FOSTER: Let's acknowledge the fact that the kind of speech that needs to be protected is always at the margins.

CARMON: I'm not asking about the abstractions. I'm asking --

STELTER: I agree with you. I think what we're struggling with, is someone recently remarked that perhaps -- I'm saying perhaps about this.

[11:10:02] Perhaps the Internet is to the First Amendment what the AK- 47 is to the Second Amendment. Something that was not imagined or fathomed 200 years ago when our Constitution was founded. That does not mean we have to make drastic changes but the world we're living in is something that could not have been foreseen.
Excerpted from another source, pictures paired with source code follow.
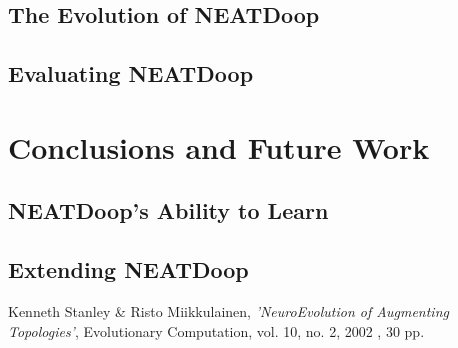\documentclass[]{Learning-to-Play-Wolfenstein-thesis}
\begin{document}
\section{The Evolution of NEATDoop}


\section{Evaluating NEATDoop}		%

\chapter{Conclusions and Future Work}%
\section{NEATDoop's Ability to Learn}
\section{Extending NEATDoop}

\newpage
\begin{thebibliography}{99}
 Kenneth Stanley \& Risto Miikkulainen, \emph{'NeuroEvolution of Augmenting Topologies'}, Evolutionary Computation, vol. 10, no. 2, 2002 , 30 pp.
\end{thebibliography}
\label{endpage}
\end{document}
FOSTER: I think that's a very dangerous perspective, quite frankly. I think the fact is that abolitionists once they got their hands on the printing press were using it to promote ideas that were very, very radical, that one could say are dangerous. There are people who were fighting for the abolition of slavery who could be described as dangerous radicals, who were willing to promote violence in order to achieve their --


DARCY: Do you think Facebook should have rules?

FOSTER: Absolutely.


DARCY: What do you think should happen to someone if they repeatedly violate Facebook's rules?
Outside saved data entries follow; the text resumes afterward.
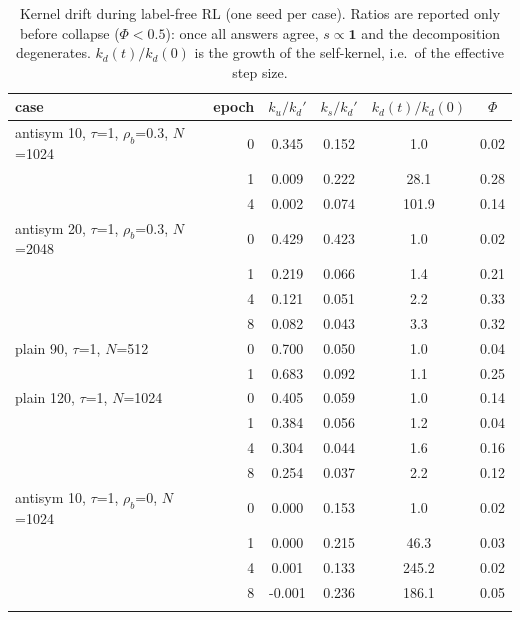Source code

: \begin{table}[h]
\centering\small
\caption{Kernel drift during label-free RL (one seed per case). Ratios are reported only before collapse ($\Phi<0.5$): once all answers agree, $s\propto\mathbf 1$ and the decomposition degenerates. $k_d(t)/k_d(0)$ is the growth of the self-kernel, i.e.\ of the effective step size.}
\label{tab:drift}
\begin{tabular}{lrcccc}
\toprule
case & epoch & $k_u/k_d'$ & $k_s/k_d'$ & $k_d(t)/k_d(0)$ & $\Phi$ \\
\midrule
antisym 10, $\tau$=1, $\rho_b$=0.3, $N$=1024 & 0 & 0.345 & 0.152 & 1.0 & 0.02 \\
 & 1 & 0.009 & 0.222 & 28.1 & 0.28 \\
 & 4 & 0.002 & 0.074 & 101.9 & 0.14 \\
\addlinespace
antisym 20, $\tau$=1, $\rho_b$=0.3, $N$=2048 & 0 & 0.429 & 0.423 & 1.0 & 0.02 \\
 & 1 & 0.219 & 0.066 & 1.4 & 0.21 \\
 & 4 & 0.121 & 0.051 & 2.2 & 0.33 \\
 & 8 & 0.082 & 0.043 & 3.3 & 0.32 \\
\addlinespace
plain 90, $\tau$=1, $N$=512 & 0 & 0.700 & 0.050 & 1.0 & 0.04 \\
 & 1 & 0.683 & 0.092 & 1.1 & 0.25 \\
\addlinespace
plain 120, $\tau$=1, $N$=1024 & 0 & 0.405 & 0.059 & 1.0 & 0.14 \\
 & 1 & 0.384 & 0.056 & 1.2 & 0.04 \\
 & 4 & 0.304 & 0.044 & 1.6 & 0.16 \\
 & 8 & 0.254 & 0.037 & 2.2 & 0.12 \\
\addlinespace
antisym 10, $\tau$=1, $\rho_b$=0, $N$=1024 & 0 & 0.000 & 0.153 & 1.0 & 0.02 \\
 & 1 & 0.000 & 0.215 & 46.3 & 0.03 \\
 & 4 & 0.001 & 0.133 & 245.2 & 0.02 \\
 & 8 & -0.001 & 0.236 & 186.1 & 0.05 \\
\addlinespace
\bottomrule
\end{tabular}
\end{table}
FOSTER: I think Facebook gets to make their own rules.

CARMON: They are.

DARCY: But what do you, if you're in charge --


FOSTER: -- people who are in the pundit class that we ought to always be acknowledging the fact that, yes, we are going to use pre- association to make it deeply --


DARCY: Facebook -- they would argue, they're not banning ideas. They're banning people who are repeatedly, right, violating the rules. It's clearly laid out there.
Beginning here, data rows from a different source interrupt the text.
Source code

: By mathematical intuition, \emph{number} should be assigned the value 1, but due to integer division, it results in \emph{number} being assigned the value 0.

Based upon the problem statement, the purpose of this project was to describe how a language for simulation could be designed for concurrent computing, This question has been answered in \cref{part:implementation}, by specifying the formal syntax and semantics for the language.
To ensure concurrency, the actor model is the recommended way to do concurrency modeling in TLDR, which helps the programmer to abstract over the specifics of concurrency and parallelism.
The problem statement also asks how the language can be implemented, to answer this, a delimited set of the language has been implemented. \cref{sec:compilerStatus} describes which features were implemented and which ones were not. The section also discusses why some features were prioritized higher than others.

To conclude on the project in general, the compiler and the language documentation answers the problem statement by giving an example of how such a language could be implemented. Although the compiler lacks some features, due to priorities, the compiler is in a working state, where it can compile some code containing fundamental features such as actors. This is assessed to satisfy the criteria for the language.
FOSTER: I think that's true.

DARCY: What do you think --


FOSTER: I think it's very different when what we do in response to that is only cheerlead and not raise some concern about the fact that broader --

DARCY: I totally agree that people should --

FOSTER: -- in condemning people categorically and getting rid of them in the public when they say something we don't like. It's always a consequence. It's one of those things where the fringe, the margins can actually grow.

(CROSSTALK) DARCY: Facebook court that could hash this stuff out. Bottom line, Facebook has rules. If you break those rules, they'll take action against you.

FOSTER: I'm not raising any issue with that.

STELTER: It's not a government relationship. It's free speech issue.

Judd, one more thought on this from you. The president is saying it's getting worse and worse for conservatives specifically. He's calling out censorship of conservatives. Is there a lot of evidence that conservatives are targeted by big tech?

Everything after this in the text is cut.